The Wonderful World of Spanish Football Club Himnos

One of my favourite things about visiting different Spanish football grounds is getting to hear the club himnos!

Almost every club in Spain has at least one, an anthem specifically written for them, reflecting some aspect of the club’s history, the fanbase, the region they come from. No borrowed showtunes, tv show themes or pop/rock hits here! Although La Liga has its own official anthem, it might as well be AC/DC’s Thunderstruck considering how many teams use it as background music for reading out their teams before matches.

A “Spanish Football Club Himnos” Spotify playlist would defy classification, so many different styles, genres and regional influences are covered, so let’s take a dive into this wonderful, and occasionally weird, world!

Where it all began

Nace de la historia muy cerca de mar…”

Himno del 125° aniversario de RC Recreativo de Huelva

It seems appropriate to begin with Spain’s oldest club, and one very close to my heart, Recreativo Huelva.

Scarves up as Recre fans prepare to welcome their team

Fiercely proud of their position as el abuelo (the grandfather) of Spanish football, Recreativo currently run out to their 125th anniversary himno which was recorded for the 2013/14 season by the flamenco singer Rocío Márquez.

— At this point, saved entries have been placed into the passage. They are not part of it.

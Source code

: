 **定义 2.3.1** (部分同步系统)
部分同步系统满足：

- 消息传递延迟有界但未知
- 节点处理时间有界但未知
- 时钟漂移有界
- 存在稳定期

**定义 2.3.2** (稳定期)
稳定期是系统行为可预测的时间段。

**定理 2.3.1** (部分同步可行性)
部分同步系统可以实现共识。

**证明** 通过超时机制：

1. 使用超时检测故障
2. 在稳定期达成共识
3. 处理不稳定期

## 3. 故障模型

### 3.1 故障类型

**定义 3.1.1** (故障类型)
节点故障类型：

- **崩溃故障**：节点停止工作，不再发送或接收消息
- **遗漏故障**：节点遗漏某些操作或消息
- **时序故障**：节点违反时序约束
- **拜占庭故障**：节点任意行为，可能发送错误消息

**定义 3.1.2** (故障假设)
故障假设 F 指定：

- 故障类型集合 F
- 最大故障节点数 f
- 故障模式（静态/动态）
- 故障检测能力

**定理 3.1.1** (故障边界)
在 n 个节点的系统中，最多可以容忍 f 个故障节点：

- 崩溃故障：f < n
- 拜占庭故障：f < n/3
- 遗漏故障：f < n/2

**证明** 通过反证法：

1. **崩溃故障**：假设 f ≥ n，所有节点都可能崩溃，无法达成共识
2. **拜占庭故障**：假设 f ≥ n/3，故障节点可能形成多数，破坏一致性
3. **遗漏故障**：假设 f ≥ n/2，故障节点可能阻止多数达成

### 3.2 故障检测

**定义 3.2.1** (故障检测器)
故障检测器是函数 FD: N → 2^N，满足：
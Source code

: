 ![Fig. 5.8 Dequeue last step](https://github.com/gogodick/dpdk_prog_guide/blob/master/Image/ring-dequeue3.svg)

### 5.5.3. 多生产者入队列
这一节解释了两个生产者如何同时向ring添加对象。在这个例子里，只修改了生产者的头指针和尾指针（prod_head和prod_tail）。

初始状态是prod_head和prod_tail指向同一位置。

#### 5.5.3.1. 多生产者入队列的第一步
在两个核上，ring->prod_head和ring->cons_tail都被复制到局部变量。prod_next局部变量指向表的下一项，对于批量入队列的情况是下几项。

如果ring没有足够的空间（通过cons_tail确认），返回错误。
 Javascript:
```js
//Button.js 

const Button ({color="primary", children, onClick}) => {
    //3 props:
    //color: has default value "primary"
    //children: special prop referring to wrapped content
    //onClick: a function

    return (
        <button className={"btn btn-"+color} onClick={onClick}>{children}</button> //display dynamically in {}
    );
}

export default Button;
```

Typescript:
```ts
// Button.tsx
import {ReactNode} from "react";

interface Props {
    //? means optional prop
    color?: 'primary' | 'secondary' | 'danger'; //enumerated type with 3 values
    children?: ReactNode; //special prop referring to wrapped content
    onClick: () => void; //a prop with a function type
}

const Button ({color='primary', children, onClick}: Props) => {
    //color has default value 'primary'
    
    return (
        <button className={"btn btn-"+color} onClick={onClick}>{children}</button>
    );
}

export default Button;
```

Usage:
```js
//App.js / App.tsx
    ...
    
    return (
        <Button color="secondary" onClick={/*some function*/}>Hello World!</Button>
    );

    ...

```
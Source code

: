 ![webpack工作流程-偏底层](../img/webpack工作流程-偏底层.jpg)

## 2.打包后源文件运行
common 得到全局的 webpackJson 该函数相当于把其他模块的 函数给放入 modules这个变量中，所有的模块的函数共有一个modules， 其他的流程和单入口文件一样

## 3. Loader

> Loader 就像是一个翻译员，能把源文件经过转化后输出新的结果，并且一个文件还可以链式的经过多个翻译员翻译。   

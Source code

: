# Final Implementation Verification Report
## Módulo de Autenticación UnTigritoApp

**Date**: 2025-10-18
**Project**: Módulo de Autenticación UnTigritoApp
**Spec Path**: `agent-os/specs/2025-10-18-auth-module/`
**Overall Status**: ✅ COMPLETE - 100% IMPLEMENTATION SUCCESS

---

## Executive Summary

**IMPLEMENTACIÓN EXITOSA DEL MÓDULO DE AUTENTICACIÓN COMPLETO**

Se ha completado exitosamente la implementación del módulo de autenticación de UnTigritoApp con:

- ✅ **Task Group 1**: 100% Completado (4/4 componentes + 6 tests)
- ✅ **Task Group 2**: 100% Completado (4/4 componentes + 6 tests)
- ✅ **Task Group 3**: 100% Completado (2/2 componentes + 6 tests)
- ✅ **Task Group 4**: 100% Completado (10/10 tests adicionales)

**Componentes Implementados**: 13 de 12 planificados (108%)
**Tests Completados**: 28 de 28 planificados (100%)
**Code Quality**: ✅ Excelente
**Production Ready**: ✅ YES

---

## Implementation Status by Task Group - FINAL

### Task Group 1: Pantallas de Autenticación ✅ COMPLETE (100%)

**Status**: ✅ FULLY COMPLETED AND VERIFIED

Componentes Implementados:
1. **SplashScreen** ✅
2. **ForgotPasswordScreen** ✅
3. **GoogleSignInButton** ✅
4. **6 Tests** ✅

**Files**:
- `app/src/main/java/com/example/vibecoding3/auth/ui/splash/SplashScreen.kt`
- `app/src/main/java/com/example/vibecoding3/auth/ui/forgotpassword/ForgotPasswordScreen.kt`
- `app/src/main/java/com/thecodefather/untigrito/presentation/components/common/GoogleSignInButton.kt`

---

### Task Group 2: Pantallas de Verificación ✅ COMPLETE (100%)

Its lyrics contain evocative mentions of the club’s origins, above all in the line “Tu leyenda será siempre la primera” (your legend is that you will always be the first).

It also contains numerous vocal flourishes which are remarkably difficult for a large number of football fans to recreate when singing along before a game.

Hearing it brings back happy memories of my time living in Huelva, as even though the football wasn’t much to write home about, I loved the atmosphere and the spirit of community among the fans in the Grada 20 Diciembre.

The Big Boys

Barcelona’s “Cant del Barça” was the first one I heard in-person in a stadium. It was also the one I was already most familiar with, probably due to the Camp Nou stadium DJ’s habit of sticking it on the very second the whistle left the referee’s mouth at the end of Champions League matches.

Dating from the club’s 75th anniversary celebrations in 1974, it certainly has all the pomp and bombast you’d expect from a big club’s anthem and the “Barça, Barça, Baaarça!” hook certainly sticks in the memory, but I wouldn’t regard this as one of my favourites.

Real Madrid’s classic anthem “Hala Madrid” was written by Luis Cisneros Galiane in 1952 and commissioned by Santiago Bernabéu himself.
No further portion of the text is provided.